* ABOUT THIS TASK
Return, exactly as written, the line containing "Just as three" and every line after it to the end of the records below, with no pictures.

* RECORD SET
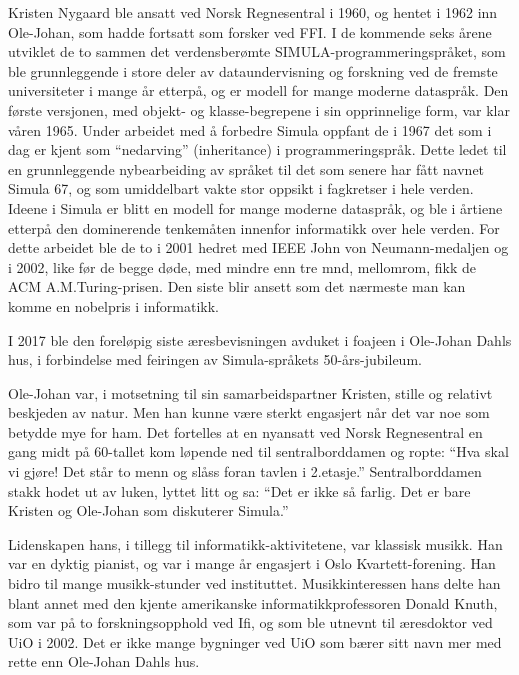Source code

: \documentclass[../../main.tex]{subfiles}
\begin{document}
Kristen Nygaard ble ansatt ved Norsk Regnesentral i 1960, og hentet i 1962 inn Ole-Johan, som hadde fortsatt som forsker ved FFI. I de kommende seks årene utviklet de to sammen det verdensberømte SIMULA-programmeringspråket, som ble grunnleggende i store deler av dataundervisning og forskning ved de fremste universiteter i mange år etterpå, og er modell for mange moderne dataspråk. Den første versjonen, med objekt- og klasse-begrepene i sin opprinnelige form, var klar våren 1965. Under arbeidet med å forbedre Simula oppfant de i 1967 det som i dag er kjent som ``nedarving'' (inheritance) i programmeringspråk. Dette ledet til en grunnleggende nybearbeiding av språket til det som senere har fått navnet Simula 67, og som umiddelbart vakte stor oppsikt i fagkretser i hele verden. Ideene i Simula er blitt en modell for mange moderne dataspråk, og ble i årtiene etterpå den dominerende tenkemåten innenfor informatikk over hele verden. For dette arbeidet ble de to i 2001 hedret med IEEE John von Neumann-medaljen og i 2002, like før de begge døde, med mindre enn tre mnd, mellomrom, fikk de ACM A.M.Turing-prisen. Den siste blir ansett som det nærmeste man kan komme en nobelpris i informatikk.


I 2017 ble den foreløpig siste æresbevisningen avduket i foajeen i Ole-Johan Dahls hus, i forbindelse med feiringen av Simula-språkets 50-års-jubileum.

Ole-Johan var, i motsetning til sin samarbeidspartner Kristen, stille og relativt beskjeden av natur. Men han kunne være sterkt engasjert når det var noe som betydde mye for ham. Det fortelles at en nyansatt ved Norsk Regnesentral en gang midt på 60-tallet kom løpende ned til sentralborddamen og ropte: ``Hva skal vi gjøre! Det står to menn og slåss foran tavlen i 2.etasje.'' Sentralborddamen stakk hodet ut av luken, lyttet litt og sa: ``Det er ikke så farlig. Det er bare Kristen og Ole-Johan som diskuterer Simula.''

Lidenskapen hans, i tillegg til informatikk-aktivitetene, var klassisk musikk. Han var en dyktig pianist, og var i mange år engasjert i Oslo Kvartett-forening. Han bidro til mange musikk-stunder ved instituttet. Musikkinteressen hans delte han blant annet med den kjente amerikanske informatikkprofessoren Donald Knuth, som var på to forskningsopphold ved Ifi, og som ble utnevnt til æresdoktor ved UiO i 2002.
Det er ikke mange bygninger ved UiO som bærer sitt navn mer med rette enn Ole-Johan Dahls hus. 

\end{document}
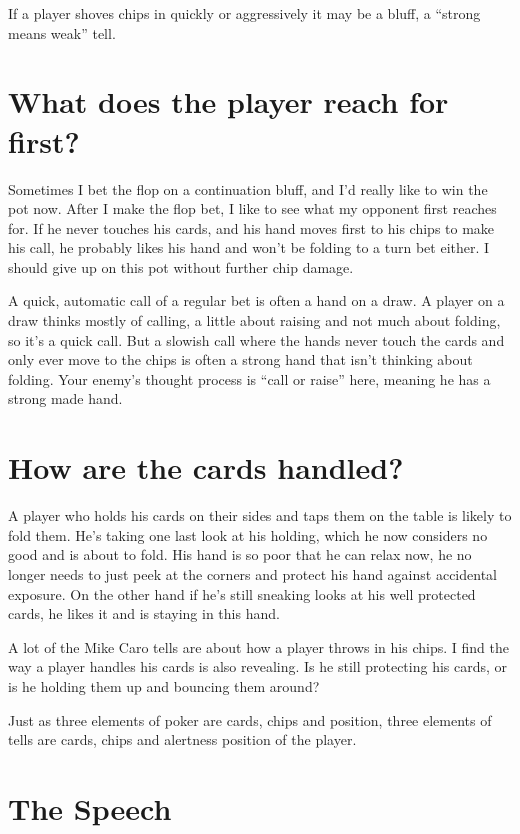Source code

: If a player shoves chips in quickly or aggressively it may be a bluff,
a ``strong means weak'' tell.

\section{What does the player reach for first?}

Sometimes I bet the flop on a continuation bluff, and I'd really like
to win the pot now. After I make the flop bet, I like to see what
my opponent first reaches for. If he never touches his cards, and his
hand moves first to his chips to make his call, he probably likes his
hand and won't be folding to a turn bet either. I should
give up on this pot without further chip damage.

A quick, automatic call of a regular bet is often a hand on a
draw. A player on a draw thinks mostly of calling, a little about raising
and not much about folding, so it's a quick call. But a slowish call
where the hands never touch the cards and only ever move to the chips
is often a strong hand that isn't thinking about folding. Your enemy's
thought process is ``call or raise'' here, meaning he has a strong
made hand.

\section{How are the cards handled?}

A player who holds his cards on their sides and taps them on
the table is likely to fold them. He's taking one last look
at his holding, which he now considers no good and is about
to fold. His hand is so poor that he can relax now, he no longer
needs to just peek at the corners and protect his hand against
accidental exposure. On the other hand if he's still sneaking looks at
his well protected cards, he likes it and is staying in this hand.

A lot of the Mike Caro tells are about how a player
throws in his chips. I find the way a player
handles his cards is also revealing. Is he still protecting
his cards, or is he holding them up and bouncing them around?

Just as three elements of poker are cards, chips and position,
three elements of tells are cards, chips and alertness position
of the player.

\section{The Speech}

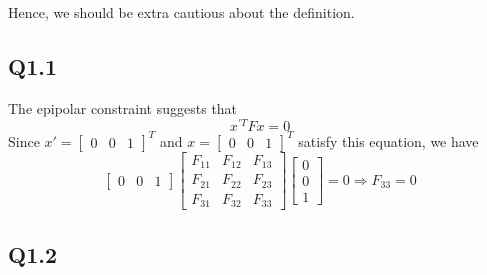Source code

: \documentclass{article} %
\begin{document}
    Hence, we should be extra cautious about the definition.

    \subsection*{Q1.1}

    The epipolar constraint suggests that
    \begin{equation*}
    x^{'T}Fx=0
    \end{equation*}
    Since $x'=\left[\begin{array}{ccc}
    0 & 0 & 1
    \end{array}\right]^{T}$ and $x=\left[\begin{array}{ccc}
    0 & 0 & 1
    \end{array}\right]^{T}$ satisfy this equation, we have
    \begin{equation*}
    \left[\begin{array}{ccc}
    0 & 0 & 1
    \end{array}\right]\begin{bmatrix}
    F_{11} & F_{12} & F_{13}\\
    F_{21} & F_{22} & F_{23}\\
    F_{31} & F_{32} & F_{33}
    \end{bmatrix}\left[\begin{array}{c}
    0\\
    0\\
    1
    \end{array}\right]=0\Longrightarrow F_{33}=0
    \end{equation*}
    \subsection*{Q1.2}
\end{document}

* RESULT FOR THIS TASK
Just as three elements of poker are cards, chips and position,
three elements of tells are cards, chips and alertness position
of the player.

\section{The Speech}

Source code

: \documentclass{article} %
\begin{document}
    Hence, we should be extra cautious about the definition.

    \subsection*{Q1.1}

    The epipolar constraint suggests that
    \begin{equation*}
    x^{'T}Fx=0
    \end{equation*}
    Since $x'=\left[\begin{array}{ccc}
    0 & 0 & 1
    \end{array}\right]^{T}$ and $x=\left[\begin{array}{ccc}
    0 & 0 & 1
    \end{array}\right]^{T}$ satisfy this equation, we have
    \begin{equation*}
    \left[\begin{array}{ccc}
    0 & 0 & 1
    \end{array}\right]\begin{bmatrix}
    F_{11} & F_{12} & F_{13}\\
    F_{21} & F_{22} & F_{23}\\
    F_{31} & F_{32} & F_{33}
    \end{bmatrix}\left[\begin{array}{c}
    0\\
    0\\
    1
    \end{array}\right]=0\Longrightarrow F_{33}=0
    \end{equation*}
    \subsection*{Q1.2}
\end{document}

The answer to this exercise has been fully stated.